# Risk Adjustment Coders



## michellekali (May 23, 2015)

I am currently working as a coder, specifically with Risk Adjustment. Has anyone taken the CRC certification, and what was your feed back from the exam, or on line course.


----------



## jlm (May 26, 2015)

*Risk Adjustment course and exam*

I can personally speak to the course which was very helpful and gave many working examples.  It was created by Brian Boyce, who I have seen present on the subject a few times and listened to his AAPC webinars.  He has a vast background and hands on experience with Risk Adjustment coding.

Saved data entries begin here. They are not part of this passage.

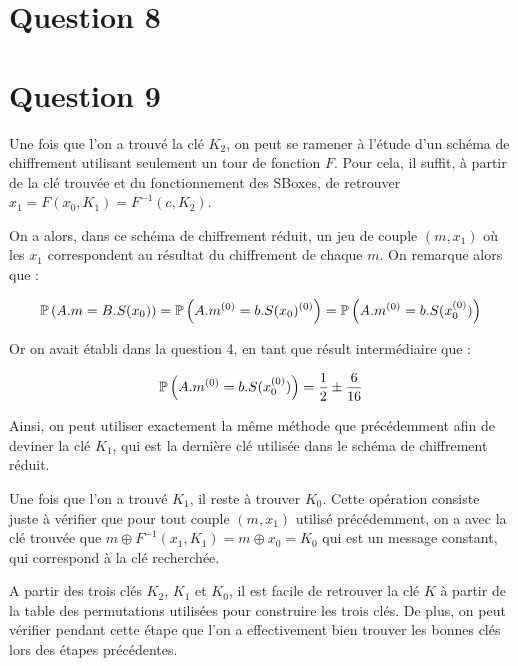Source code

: \section*{Question 8}


\section*{Question 9}

Une fois que l'on a trouvé la clé $K_2$, on peut se ramener à l'étude d'un schéma de chiffrement utilisant seulement un tour de fonction $F$. Pour cela, il suffit, à partir de la clé trouvée et du fonctionnement des SBoxes, de retrouver $x_1 = F(x_0,K_1) = F^{-1}(c,K_2)$.

On a alors, dans ce schéma de chiffrement réduit, un jeu de couple $(m,x_1)$ où les $x_1$ correspondent au résultat du chiffrement de chaque $m$. On remarque alors que :

$$ \mathbb{P}\left( A.m = B.S(x_0) \right) = \mathbb{P}\left( A.m^{(0)} = b.S(x_0)^{(0)} \right) = \mathbb{P}\left( A.m^{(0)} = b.S(x_0^{(0)}) \right) $$

Or on avait établi dans la question 4, en tant que résult intermédiaire que :

$$ \mathbb{P}\left( A.m^{(0)} = b.S(x_0^{(0)}) \right) = \frac{1}{2} \pm \frac{6}{16}$$

Ainsi, on peut utiliser exactement la même méthode que précédemment afin de deviner la clé $K_1$, qui est la dernière clé utilisée dans le schéma de chiffrement réduit.

Une fois que l'on a trouvé $K_1$, il reste à trouver $K_0$. Cette opération consiste juste à vérifier que pour tout couple $(m,x_1)$ utilisé précédemment, on a avec la clé trouvée que $m \oplus F^{-1}(x_1,K_1) = m \oplus x_0 = K_0$ qui est un message constant, qui correspond à la clé recherchée.

A partir des trois clés $K_2$, $K_1$ et $K_0$, il est facile de retrouver la clé $K$ à partir de la table des permutations utilisées pour construire les trois clés. De plus, on peut vérifier pendant cette étape que l'on a effectivement bien trouver les bonnes clés lors des étapes précédentes.




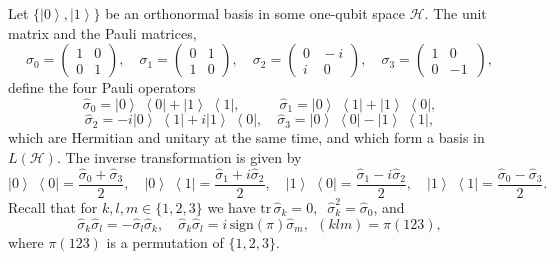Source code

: \documentclass[12pt,a4paper,twoside]{article}      %
\newcommand{\ket}[1] {{\ensuremath{\left|#1\right\rangle}}}
\newcommand{\ketbra}[2]{{\ensuremath {\left|#1\right\rangle\!\;\!\!\left\langle#2\right|}}}
\begin{document}
Let $\{\ket{0},\ket{1}\}$ be an orthonormal basis in some one-qubit space $\mathcal{H}$. The unit matrix and the Pauli matrices,
\begin{equation}\label{}
\sigma_0=\left(\!
\begin{array}{cc}
 1 & 0 \\[2pt] 0 & 1
\end{array}\!\right), \quad
\sigma_1=\left(\!
\begin{array}{cc}
 0 & 1 \\[2pt] 1 & 0
\end{array}\!\right), \quad
\sigma_2=\left(\!\!
\begin{array}{cc}
 0 & \!-i \\[2pt] i\, & \,0
\end{array}\!\right), \quad
\sigma_3=\left(\!
\begin{array}{cc}
 1 & 0 \\[2pt] 0 & -1\,
\end{array}\!\!\right),
\nonumber
\end{equation}
define the four Pauli operators
\begin{equation}\label{}
\hat{\sigma}_{0}=\ketbra{0}{0}+\ketbra{1}{1},
\qquad\;\;\:
\hat{\sigma}_{1}=\ketbra{0}{1}+\ketbra{1}{0},
\nonumber
\end{equation}
\begin{equation}\label{}
\hat{\sigma}_{2}=-i\ketbra{0}{1}+i\ketbra{1}{0},\quad \hat{\sigma}_{3}=\ketbra{0}{0}-\ketbra{1}{1},
\nonumber
\end{equation}
which are Hermitian and unitary at the same time, and which form a basis in $L(\mathcal{H})$. The inverse transformation is given by
\begin{equation}\label{}
\ketbra00=\frac{\hat{\sigma}_0+ \hat{\sigma}_3}{2}, \quad
\ketbra01=\frac{\hat{\sigma}_1+ i\hat{\sigma}_2}{2}, \quad
\ketbra10=\frac{\hat{\sigma}_1- i\hat{\sigma}_2}{2}, \quad
\ketbra11=\frac{\hat{\sigma}_0- \hat{\sigma}_3}{2}.
\nonumber
\end{equation}
Recall that for $k,l,m\in\{1,2,3\}$\; we have\; $\mathrm{tr}\,\hat{\sigma}_{k}= 0,\;\;
\hat{\sigma}_{k}^2= \hat{\sigma}_{0}$,\; and
\begin{equation}\label{sigma} \hat{\sigma}_{k}\hat{\sigma}_{l}= - \hat{\sigma}_{l}\hat{\sigma}_{k}, \quad \hat{\sigma}_{k }\hat{\sigma}_{l}= i\,\mathrm{sign}(\pi)\hat{\sigma}_{m},\;\, (klm)=\pi(123),
\end{equation}
where $\pi(123)$ is a permutation of $\{1,2,3\}$.
\end{document}
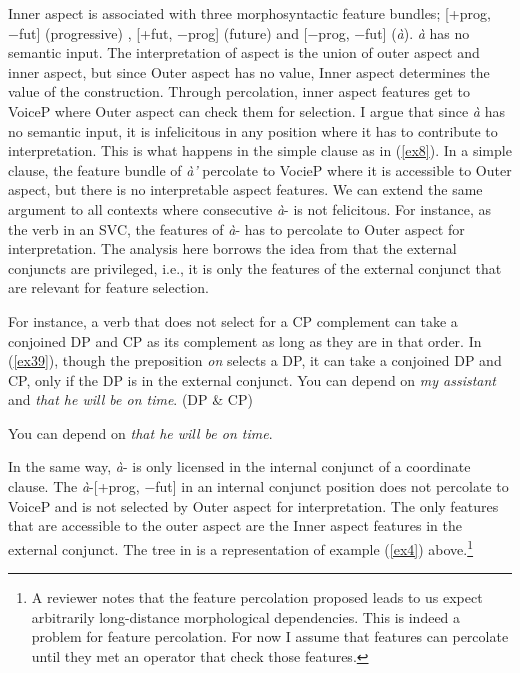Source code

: \documentclass[output=paper,colorlinks,citecolor=brown]{langscibook}
\begin{document}
Inner aspect is associated with three morphosyntactic feature bundles; [+prog, −fut] ({progressive}) , [+fut, −prog] ({future}) and [−prog, −fut] (\emph{à}).  \emph{à} has no semantic input. The interpretation of aspect is the union of outer aspect and inner aspect, but since Outer aspect has no value, Inner aspect determines the value of the construction. Through percolation, inner aspect features get to VoiceP where Outer aspect can check them for selection.  I argue that since \emph{à} has no semantic input, it is infelicitous in any position where it has to contribute to interpretation. This is what happens in the simple clause as in (\ref{ex8}). In a simple clause, the feature bundle of \emph{à'}  percolate to VocieP where it is accessible to Outer aspect, but there is no interpretable aspect features. We can extend the same argument to all contexts where consecutive \emph{à}- is not felicitous. For instance, as the verb in an SVC, the features of \emph{à}- has to percolate to Outer aspect for interpretation. The analysis here borrows the idea from  \citet{Zhang2009} that the external conjuncts are privileged, i.e., it is only the features of the external conjunct that are relevant for feature selection. 

For instance, a verb that does not select for a CP complement can take a conjoined DP and CP as its complement as long as they are in that order. In (\ref{ex39}), though the preposition \emph{ on} selects a DP, it can take a conjoined DP and CP, only if the DP is in the external conjunct.
\ea\label{ex39}
\ea You can depend on \textit{my assistant} and \textit{that he will be on time}. (DP \& CP)

\ex You can depend on \textit{that he will be on time}.

\z 
\z  In the same way, \emph{à}-  is only licensed in the internal conjunct of a coordinate clause. The \emph{à}-[+prog, −fut] in an internal conjunct position does not percolate to VoiceP and is not selected by Outer aspect for interpretation. The only features that are accessible to the outer aspect are the Inner aspect features in the external conjunct. The tree in  is a representation of example (\ref{ex4}) above.\footnote{A reviewer notes that the feature percolation proposed leads to us expect arbitrarily long-distance morphological dependencies. This is indeed a problem for feature percolation. For now I assume that features can percolate until they met an operator that check those features.}  
\end{document}
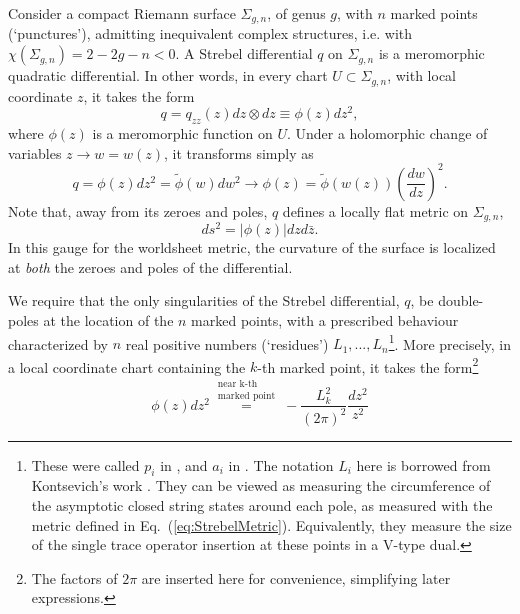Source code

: \documentclass[english]{article}
\let\mc=\mathcal
\begin{document}
Consider a compact Riemann surface $\Sigma_{g,n}$, of genus $g$, with $n$ marked points (`punctures'), admitting inequivalent complex structures, i.e. with $\chi(\Sigma_{g,n})=2-2g-n<0$. 
A Strebel differential $q$ on $\Sigma_{g,n}$ is a meromorphic quadratic differential. In other words, in every chart $U \subset \Sigma_{g,n}$, with local coordinate $z$, it takes the form 
\begin{equation}
    q = q_{zz}(z) dz \otimes dz \equiv \phi(z) dz^2 ,
\end{equation}
where $\phi(z)$ is a meromorphic function on $U$. Under a holomorphic change of variables $z \rightarrow w=w(z)$, it transforms simply as 
\begin{equation}
    q = \phi(z) dz^2 = \tilde{\phi}(w) dw^2 \rightarrow  \phi(z) = \tilde{\phi}(w(z)) \left(\frac{dw}{dz} \right)^2 .
\end{equation}
Note that, away from its zeroes and poles, $q$ defines a locally flat metric on $\Sigma_{g,n}$,
\begin{equation} \label{eq:StrebelMetric}
    ds^2 = | \phi(z) | dz d\bar{z} .
\end{equation}
In this gauge for the worldsheet metric, the curvature of the surface is localized at \textit{both} the zeroes and poles of the  differential.  

We require that the only singularities of the Strebel differential, $q$, be double-poles at the location of the $n$  marked points, with a prescribed behaviour characterized by $n$ real positive numbers (`residues') $L_1,...,L_n$\footnote{These were called $p_i$ in \cite{freefieldsIII}, and $a_i$ in \cite{mulaseStrebel}. The notation $L_i$ here is borrowed from Kontsevich's work \cite{KontsevichAiry}. They can be viewed as measuring the circumference of the asymptotic closed string states around each pole, as measured with the metric defined in Eq.~(\ref{eq:StrebelMetric}). Equivalently, they measure the size of the single trace operator insertion at these points in a V-type dual.}. More precisely, in a local coordinate chart containing the $k$-th marked point, it takes the form\footnote{The factors of $2\pi$ are inserted here for convenience, simplifying later expressions. } 
\begin{equation}
    \phi(z) dz^2  \overset{\substack{\text{near k-th}\\ \text{marked point}}}{=} - \frac{L_k^2}{(2\pi)^2} \frac{dz^2}{z^2}
\end{equation}
\end{document}

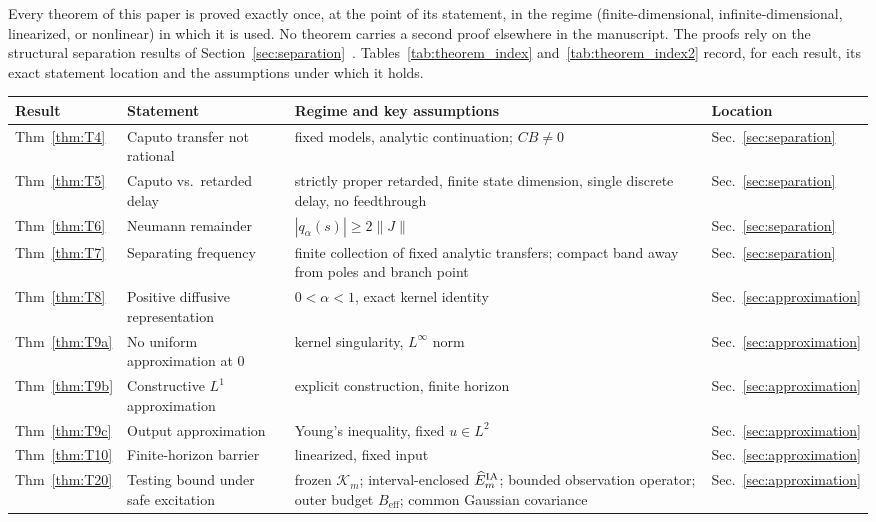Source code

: 
Every theorem of this paper is proved exactly once, at the point of its statement, in the regime (finite-dimensional, infinite-dimensional, linearized, or nonlinear) in which it is used. No theorem carries a second proof elsewhere in the manuscript. The proofs rely on the structural separation results of Section~\ref{sec:separation}~\cite{F02,F03,F04,F08,K01,K02,S01,S02}. Tables~\ref{tab:theorem_index} and~\ref{tab:theorem_index2} record, for each result, its exact statement location and the assumptions under which it holds.

\begin{table}[ht]
  \centering
  \scriptsize
  \begin{tabular}{p{1.15cm}p{2.1cm}p{4.85cm}p{1.95cm}}
    \hline
    Result & Statement & Regime and key assumptions & Location \\
    \hline
    Thm~\ref{thm:T4} & Caputo transfer not rational & fixed models, analytic continuation; $CB\neq 0$ & Sec.~\ref{sec:separation} \\
    Thm~\ref{thm:T5} & Caputo vs.\ retarded delay & strictly proper retarded, finite state dimension, single discrete delay, no feedthrough & Sec.~\ref{sec:separation} \\
    Thm~\ref{thm:T6} & Neumann remainder & $|q_\alpha(s)|\ge 2\|J\|$ & Sec.~\ref{sec:separation} \\
    Thm~\ref{thm:T7} & Separating frequency & finite collection of fixed analytic transfers; compact band away from poles and branch point & Sec.~\ref{sec:separation} \\
    Thm~\ref{thm:T8} & Positive diffusive representation & $0<\alpha<1$, exact kernel identity & Sec.~\ref{sec:approximation} \\
    Thm~\ref{thm:T9a} & No uniform approximation at $0$ & kernel singularity, $L^\infty$ norm & Sec.~\ref{sec:approximation} \\
    Thm~\ref{thm:T9b} & Constructive $L^1$ approximation & explicit construction, finite horizon & Sec.~\ref{sec:approximation} \\
    Thm~\ref{thm:T9c} & Output approximation & Young's inequality, fixed $u\in L^2$ & Sec.~\ref{sec:approximation} \\
    Thm~\ref{thm:T10} & Finite-horizon barrier & linearized, fixed input & Sec.~\ref{sec:approximation} \\
    Thm~\ref{thm:T20} & Testing bound under safe excitation & frozen $\mathcal K_m$; interval-enclosed $\widehat E_m^{\rm IA}$; bounded observation operator; outer budget $B_{\mathrm{eff}}$; common Gaussian covariance & Sec.~\ref{sec:approximation} \\

\end{tabular}
\end{table}
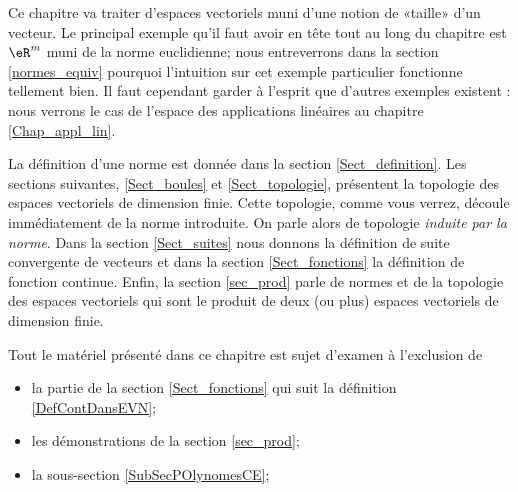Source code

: 
Ce chapitre va traiter d'espaces vectoriels muni d'une notion de «taille» d'un vecteur. Le principal exemple qu'il faut avoir en tête tout au long du chapitre est $\eR^m$ muni de la norme euclidienne; nous entreverrons dans la section \ref{normes_equiv} pourquoi l'intuition sur cet exemple particulier fonctionne tellement bien. Il faut cependant garder à l'esprit que d'autres exemples existent : nous verrons le cas de l'espace des applications linéaires au chapitre \ref{Chap_appl_lin}.

La définition d'une norme est donnée dans la section \ref{Sect_definition}. Les sections suivantes, \ref{Sect_boules} et \ref{Sect_topologie}, présentent la topologie des espaces vectoriels de dimension finie. Cette topologie, comme vous verrez, découle immédiatement de la norme introduite. On parle alors de topologie \emph{induite par la norme}. Dans la section \ref{Sect_suites} nous  donnons la définition de suite convergente de vecteurs et dans la section \ref{Sect_fonctions} la définition de fonction continue. Enfin, la section \ref{sec_prod} parle de normes et de la topologie des espaces vectoriels qui sont le produit de deux (ou plus) espaces vectoriels de dimension finie.

Tout le matériel présenté dans ce chapitre est sujet d'examen à l'exclusion de

\begin{itemize}
\item la partie de la section \ref{Sect_fonctions} qui suit la définition \ref{DefContDansEVN};
\item les démonstrations de la section \ref{sec_prod};
\item la sous-section \ref{SubSecPOlynomesCE};
\end{itemize}
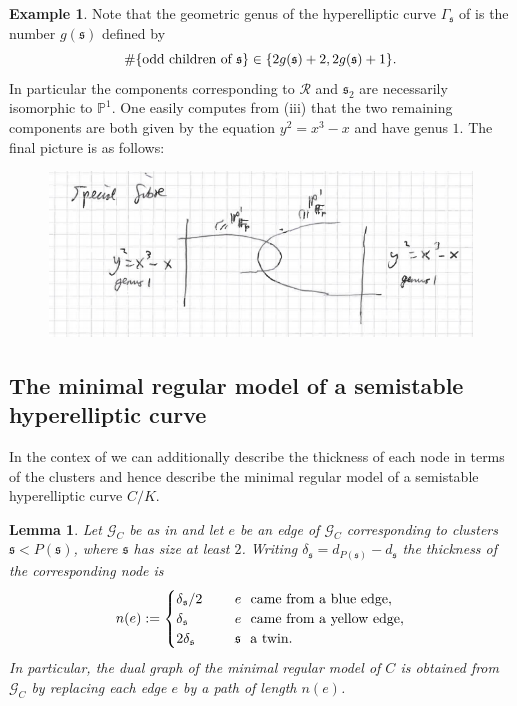 \documentclass[12pt]{amsart}
\numberwithin{equation}{section}
\newtheorem{lemma}[equation]{Lemma}
\theoremstyle{remark}
\theoremstyle{definition}
\newtheorem{example}[equation]{Example}
\theoremstyle{definition}
\theoremstyle{definition}
\theoremstyle{definition}
\theoremstyle{definition}
\theoremstyle{definition}
\begin{document}
\begin{example}
Note that the geometric genus of the hyperelliptic curve $\Gamma_\mathfrak{s}$ of  is the number $g(\mathfrak{s})$ defined by
\[\#\{\textup{odd children of }\mathfrak{s}\}\in \{2g(\mathfrak{s})+2,2g(\mathfrak{s})+1\}.\]
In particular the components corresponding to $\mathcal{R}$ and $\mathfrak{s}_2$ are necessarily isomorphic to $\mathbb{P}^1$. One easily computes from   (iii) that the two remaining components are both given by the equation $y^2=x^3-x$ and have genus $1$. The final picture is as follows: 
\begin{figure} [!htb] 
\includegraphics[angle=0,scale=0.6]{special_fibre_ex}
\end{figure}
\end{example}




\subsection{The minimal regular model of a semistable hyperelliptic curve}

In the contex of  we can additionally describe the thickness of each node in terms of the clusters and hence describe the minimal regular model of a semistable hyperelliptic curve $C/K$.

\begin{lemma}
Let $\mathcal{G}_C$ be as in   and let $e$ be an edge of $\mathcal{G}_C$ corresponding to clusters $\mathfrak{s}<P(\mathfrak{s})$, where $\mathfrak{s}$ has size at least $2$. Writing $\delta_\mathfrak{s}=d_{P(\mathfrak{s})}-d_\mathfrak{s}$  the thickness of the corresponding node is 
\[n(e):=\begin{cases} \delta_{\mathfrak{s}}/2~~&~~e~~\textup{came from a blue edge},\\
 \delta_\mathfrak{s}~~&~~e~~\textup{came from a yellow edge},\\
 2\delta_\mathfrak{s}~~&~~\mathfrak{s}~~\textup{a twin.}
\end{cases}\]
In particular, the dual graph of the minimal regular model of $C$ is obtained from $\mathcal{G}_C$ by replacing each edge $e$ by a path of length $n(e)$.
\end{lemma}
\end{document}
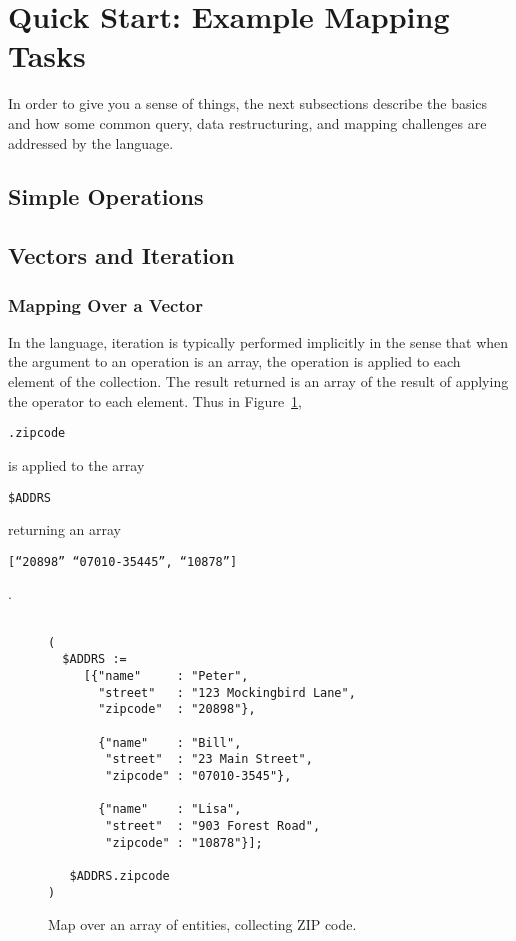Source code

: \documentclass[9pt,letterpaper]{article}
\newcommand{\stt}[1]{\begin{footnotesize}\texttt{#1}\end{footnotesize}}
\begin{document}
\section{Quick Start: Example Mapping Tasks}

In order to give you a sense of things, the next subsections describe the basics and how some common query, data restructuring, and mapping challenges are addressed by the language.

\subsection{Simple Operations}

\subsection{Vectors and Iteration}

\subsubsection{Mapping Over a Vector}
In the language, iteration is typically performed implicitly in the sense that when the argument to an operation is an array, the operation is applied to each element of the collection.
The result returned is an array of the result of applying the operator to each element.
Thus in Figure~\ref{code:simple-map}, \stt{.zipcode} is applied to the array \stt{\$ADDRS} returning  an array \stt{[``20898'' ``07010-35445'', ``10878'']}.

\lstset{
    basicstyle=\footnotesize\ttfamily
  }

\begin{figure}[H]
\caption{Map over an array of entities, collecting ZIP code.}
 \label{code:simple-map}
\begin{lstlisting}[basicstyle=\ttfamily\scriptsize]

(
  $ADDRS :=
     [{"name"     : "Peter",
       "street"   : "123 Mockingbird Lane",
       "zipcode"  : "20898"},

       {"name"    : "Bill",
        "street"  : "23 Main Street",
        "zipcode" : "07010-3545"},

       {"name"    : "Lisa",
        "street"  : "903 Forest Road",
        "zipcode" : "10878"}];

   $ADDRS.zipcode
)

\end{lstlisting}
\end{figure}
\end{document}
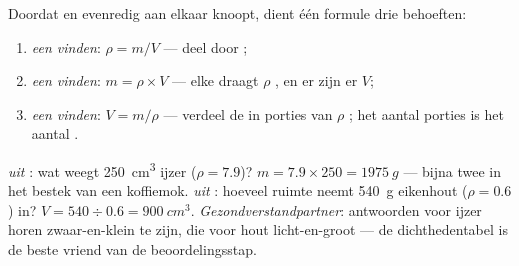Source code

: \begin{proposition}\label{prop:g7:volume-mass-density:recipes}
Doordat   en  evenredig aan elkaar knoopt,
dient één formule drie behoeften:
\begin{enumerate}
  \item \emph{een  vinden}: $\rho = m/V$ --- deel
         door ;
  \item \emph{een  vinden}: $m = \rho \times V$ --- elke
         draagt $\rho$ , en er zijn er $V$;
  \item \emph{een  vinden}: $V = m/\rho$ --- verdeel de
         in porties van $\rho$ ; het aantal porties is
        het aantal .
\end{enumerate}
\end{proposition}

\begin{example}\label{ex:g7:volume-mass-density:atwork}
\emph{ uit }: wat weegt \qty{250}{cm^3} ijzer
($\rho = 7.9$)? $m = 7.9 \times 250 = \qty{1975}{g}$ --- bijna twee
 in het bestek van een koffiemok.
\emph{ uit }: hoeveel ruimte neemt \qty{540}{g}
eikenhout ($\rho = 0.6$) in? $V = 540 \div 0.6 = \qty{900}{cm^3}$.
\emph{Gezondverstandpartner}: antwoorden voor ijzer horen
zwaar-en-klein te zijn, die voor hout licht-en-groot --- de
dichthedentabel is de beste vriend van de beoordelingsstap.
\end{example}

I am planning on taking the CRC exam this year and spoke with one individual who took and passed the exam.  From their perspective the content of the exam follows the content of the AAPC risk adjustment course.

Hope this helps - Good Luck!


----------



## spharrel (May 27, 2015)

MICHELLEKALI, which company are you working for if I may ask


----------



## kohinoor23 (May 27, 2015)

*Risk Adjustment*

Hi I would like to learn Risk Adjustment Coding, i would like to take the online courses & then take the CRC exam. I am a  COC,CPC. 

Any suggestions ? 

Thanks,


----------



## CMORSE (Jun 3, 2015)

I'm doing the on line class through the AAPC and have really enjoyed it.  I have one more module to do!


----------



## cherene (Jun 6, 2015)

*CRC Exam*

I am scheduled to take the exam June 13! Just a week away...


----------



## dcraven (Jul 14, 2015)

*CRC Exam*

Has anyone taken the exam for the CRC certification.  Is it all coding questions or are there questions regarding the different models?


----------



## dpalmermcb13 (Jul 22, 2015)

I am interested in taking the CRC exam. With ICD 10 so close should I wait until after ICD 10 is in place? or will the exam still be offered under ICD 9 in 2016??


----------



## andrewsdiane@comcast.net (Mar 28, 2017)

*crc study guides*

Hi

I am thinking of taking the crc exam but I would like to buy a recent study guide so I can go through it and see if I am really interested in it. Does anyone have a study guide they would like to sell. if so let me know what year it is, the condition and price. Thanks


----------